Input material
····················

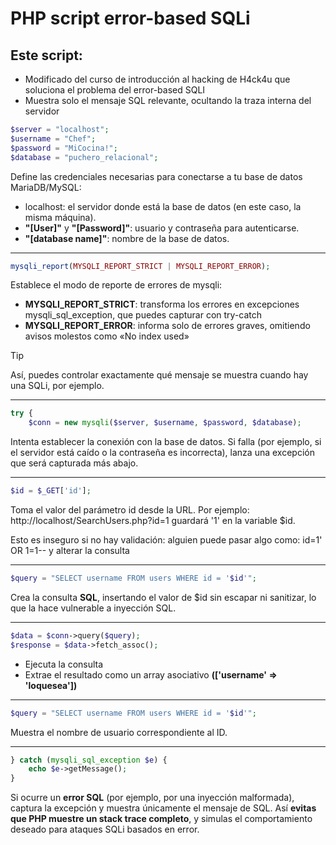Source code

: # PHP script error-based SQLi

## Este script:

- Modificado del curso de introducción al hacking de H4ck4u que soluciona el problema del error-based SQLI
- Muestra solo el mensaje SQL relevante, ocultando la traza interna del servidor

```php
$server = "localhost";
$username = "Chef";
$password = "MiCocina!";
$database = "puchero_relacional";
```
Define las credenciales necesarias para conectarse a tu base de datos MariaDB/MySQL:
- localhost: el servidor donde está la base de datos (en este caso, la misma máquina).
- **"[User]"** y **"[Password]"**: usuario y contraseña para autenticarse.
- **"[database name]"**: nombre de la base de datos.

___

```php
mysqli_report(MYSQLI_REPORT_STRICT | MYSQLI_REPORT_ERROR);
```
Establece el modo de reporte de errores de mysqli:
- **MYSQLI_REPORT_STRICT**: transforma los errores en excepciones mysqli_sql_exception, que puedes capturar con try-catch
- **MYSQLI_REPORT_ERROR**: informa solo de errores graves, omitiendo avisos molestos como «No index used»

> [!TIP]
> Así, puedes controlar exactamente qué mensaje se muestra cuando hay una SQLi, por ejemplo.

___

```php
try {
    $conn = new mysqli($server, $username, $password, $database);
```
Intenta establecer la conexión con la base de datos. Si falla (por ejemplo, si el servidor está caído o la contraseña es incorrecta), lanza una excepción que será capturada más abajo.

___

```php
$id = $_GET['id'];
```
Toma el valor del parámetro id desde la URL.
Por ejemplo:
http://localhost/SearchUsers.php?id=1
guardará '1' en la variable $id.

Esto es inseguro si no hay validación: alguien puede pasar algo como: id=1' OR 1=1-- y alterar la consulta

___

```php
$query = "SELECT username FROM users WHERE id = '$id'";
```
Crea la consulta **SQL**, insertando el valor de $id sin escapar ni sanitizar, lo que la hace vulnerable a inyección SQL.

___

```php
$data = $conn->query($query);
$response = $data->fetch_assoc();
```
- Ejecuta la consulta
- Extrae el resultado como un array asociativo **(['username' => 'loquesea'])**
___

```php
$query = "SELECT username FROM users WHERE id = '$id'";
```
Muestra el nombre de usuario correspondiente al ID.

___

```php
} catch (mysqli_sql_exception $e) {
    echo $e->getMessage();
}
```
Si ocurre un **error SQL** (por ejemplo, por una inyección malformada), captura la excepción y muestra únicamente el mensaje de SQL. Así **evitas que PHP muestre un stack trace completo**, y simulas el comportamiento deseado para ataques SQLi basados en error.


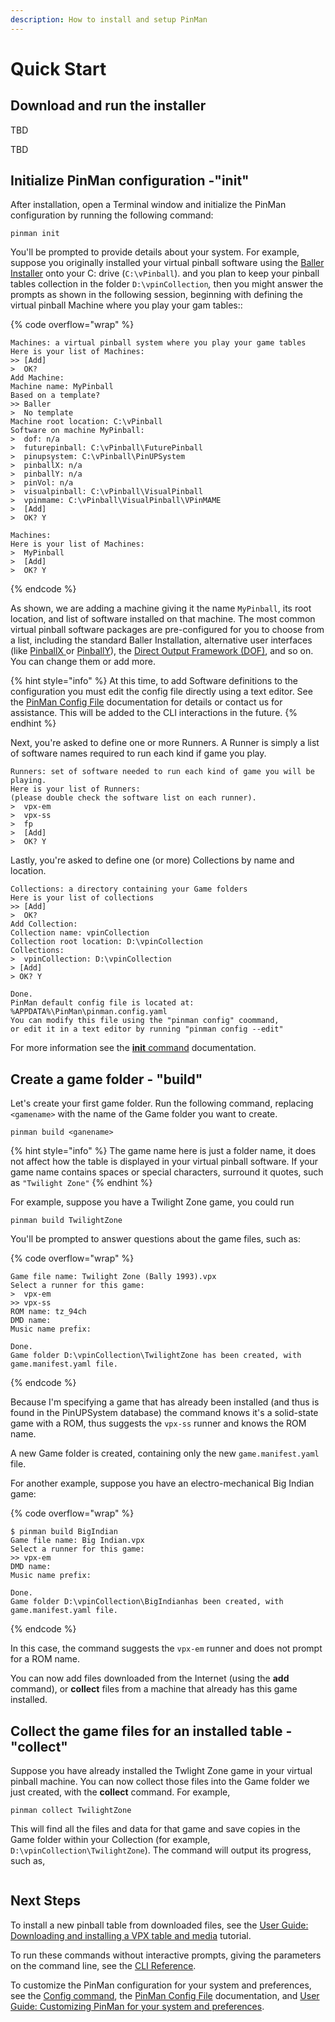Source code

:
 ```yaml
---
description: How to install and setup PinMan
---
```


# Quick Start

## Download and run the installer

TBD

TBD



## Initialize PinMan configuration -"init"

After installation, open a Terminal window and initialize the PinMan configuration by running the following command:

```
pinman init
```

You'll be prompted to provide details about your system. For example, suppose you originally installed your virtual pinball software using the [Baller Installer](https://www.nailbuster.com/wikipinup/doku.php?id=baller\_installer) onto your C: drive (`C:\vPinball`). and you plan to keep your pinball tables collection in the folder `D:\vpinCollection`_,_ then you might answer the prompts as shown in the following session, beginning with defining the virtual pinball Machine where you play your gam tables::

{% code overflow="wrap" %}
```shell-session
Machines: a virtual pinball system where you play your game tables
Here is your list of Machines:
>> [Add]
>  OK?
Add Machine:
Machine name: MyPinball
Based on a template?
>> Baller
>  No template
Machine root location: C:\vPinball
Software on machine MyPinball:
>  dof: n/a
>  futurepinball: C:\vPinball\FuturePinball
>  pinupsystem: C:\vPinball\PinUPSystem
>  pinballX: n/a
>  pinballY: n/a
>  pinVol: n/a
>  visualpinball: C:\vPinball\VisualPinball
>  vpinmame: C:\vPinball\VisualPinball\VPinMAME
>  [Add]
>  OK? Y

Machines:
Here is your list of Machines:
>  MyPinball
>  [Add]
>  OK? Y
```
{% endcode %}

As shown, we are adding a machine giving it the name `MyPinball`, its root location, and list of software installed on that machine. The most common virtual pinball software packages are pre-configured for you to choose from a list, including the standard Baller Installation, alternative user interfaces (like [PinballX ](https://www.pinballx.com/)or [PinballY](http://mjrnet.org/pinscape/PinballY.php)), the [Direct Output Framework (DOF)](http://mjrnet.org/pinscape/dll-updates.html#GranderUnifider), and so on. You can change them or add more.&#x20;

{% hint style="info" %}
At this time, to add Software definitions to the configuration you must edit the config file directly using a text editor. See the [PinMan Config File](reference/pinman-config-file.md) documentation for details or contact us for assistance. This will be added to the CLI interactions in the future.
{% endhint %}

Next, you're asked to define one or more Runners. A Runner is simply a list of software names required to run each kind if game you play.&#x20;

```
Runners: set of software needed to run each kind of game you will be playing.
Here is your list of Runners: 
(please double check the software list on each runner).
>  vpx-em
>  vpx-ss
>  fp
>  [Add]
>  OK? Y
```

Lastly, you're asked to define one (or more) Collections by name and location.

```
Collections: a directory containing your Game folders
Here is your list of collections
>> [Add]
>  OK?
Add Collection:
Collection name: vpinCollection
Collection root location: D:\vpinCollection
Collections:
>  vpinCollection: D:\vpinCollection
> [Add]
> OK? Y

Done.
PinMan default config file is located at: %APPDATA%\PinMan\pinman.config.yaml
You can modify this file using the "pinman config" coommand, 
or edit it in a text editor by running "pinman config --edit"
```

For more information see the [**init** command](reference/cli-reference/init.md) documentation.

## Create a game folder - "build"

Let's create your first game folder. Run the following command, replacing `<gamename>` with the name of the Game folder you want to create.

```
pinman build <ganename>
```

{% hint style="info" %}
The game name here is just a folder name, it does not affect how the table is displayed in your virtual pinball software. If your game name contains spaces or special characters, surround it quotes, such as `"Twilight Zone"`
{% endhint %}

For example, suppose you have a Twilight Zone game, you could run

```
pinman build TwilightZone
```

You'll be prompted to answer questions about the game files, such as:

{% code overflow="wrap" %}
```
Game file name: Twilight Zone (Bally 1993).vpx
Select a runner for this game:
>  vpx-em
>> vpx-ss
ROM name: tz_94ch
DMD name:
Music name prefix:

Done.
Game folder D:\vpinCollection\TwilightZone has been created, with game.manifest.yaml file.
```
{% endcode %}

Because I'm specifying a game that has already been installed (and thus is found in the PinUPSystem database) the command knows it's a solid-state game with a ROM, thus suggests the `vpx-ss` runner and knows the ROM name.&#x20;

A new Game folder is created, containing only the new `game.manifest.yaml` file.&#x20;

For another example, suppose you have an electro-mechanical Big Indian game:

{% code overflow="wrap" %}
```
$ pinman build BigIndian
Game file name: Big Indian.vpx
Select a runner for this game:
>> vpx-em
DMD name:
Music name prefix:

Done.
Game folder D:\vpinCollection\BigIndianhas been created, with game.manifest.yaml file.
```
{% endcode %}

In this case, the command suggests the `vpx-em` runner and does not prompt for a ROM name.

You can now add files downloaded from the Internet (using the **add** command), or **collect** files from a machine that already has this game installed.

## Collect the game files for an installed table - "collect"

Suppose you have already installed the Twlight Zone game in your virtual pinball machine. You can now collect those files into the Game folder we just created, with the **collect** command. For example,

```
pinman collect TwilightZone
```

This will find all the files and data for that game and save copies in the Game folder within your Collection (for example, `D:\vpinCollection\TwilightZone`). The command will output its progress, such as,

```
```

## Next Steps

To install a new pinball table from downloaded files, see the [User Guide: Downloading and installing a VPX table and media](examples-and-guides/downloading-and-installing-a-vpx-table-and-media.md) tutorial.&#x20;

To run these commands without interactive prompts, giving the parameters on the command line, see the [CLI Reference](reference/cli-reference/).

To customize the PinMan configuration for your system and preferences, see the [Config command](reference/cli-reference/config.md), the [PinMan Config File](reference/pinman-config-file.md) documentation, and [User Guide: Customizing PinMan for your system and preferences](examples-and-guides/customizing-pinman-for-your-system-and-preferences.md).&#x20;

····················

Activity
Output only the lines running from the top of the data above to the line with "contraseña para autenticarse.", inclusive, word for word and without pictures.

Worked solution
Source code

: # PHP script error-based SQLi

## Este script:

- Modificado del curso de introducción al hacking de H4ck4u que soluciona el problema del error-based SQLI
- Muestra solo el mensaje SQL relevante, ocultando la traza interna del servidor

```php
$server = "localhost";
$username = "Chef";
$password = "MiCocina!";
$database = "puchero_relacional";
```
Define las credenciales necesarias para conectarse a tu base de datos MariaDB/MySQL:
- localhost: el servidor donde está la base de datos (en este caso, la misma máquina).
- **"[User]"** y **"[Password]"**: usuario y contraseña para autenticarse.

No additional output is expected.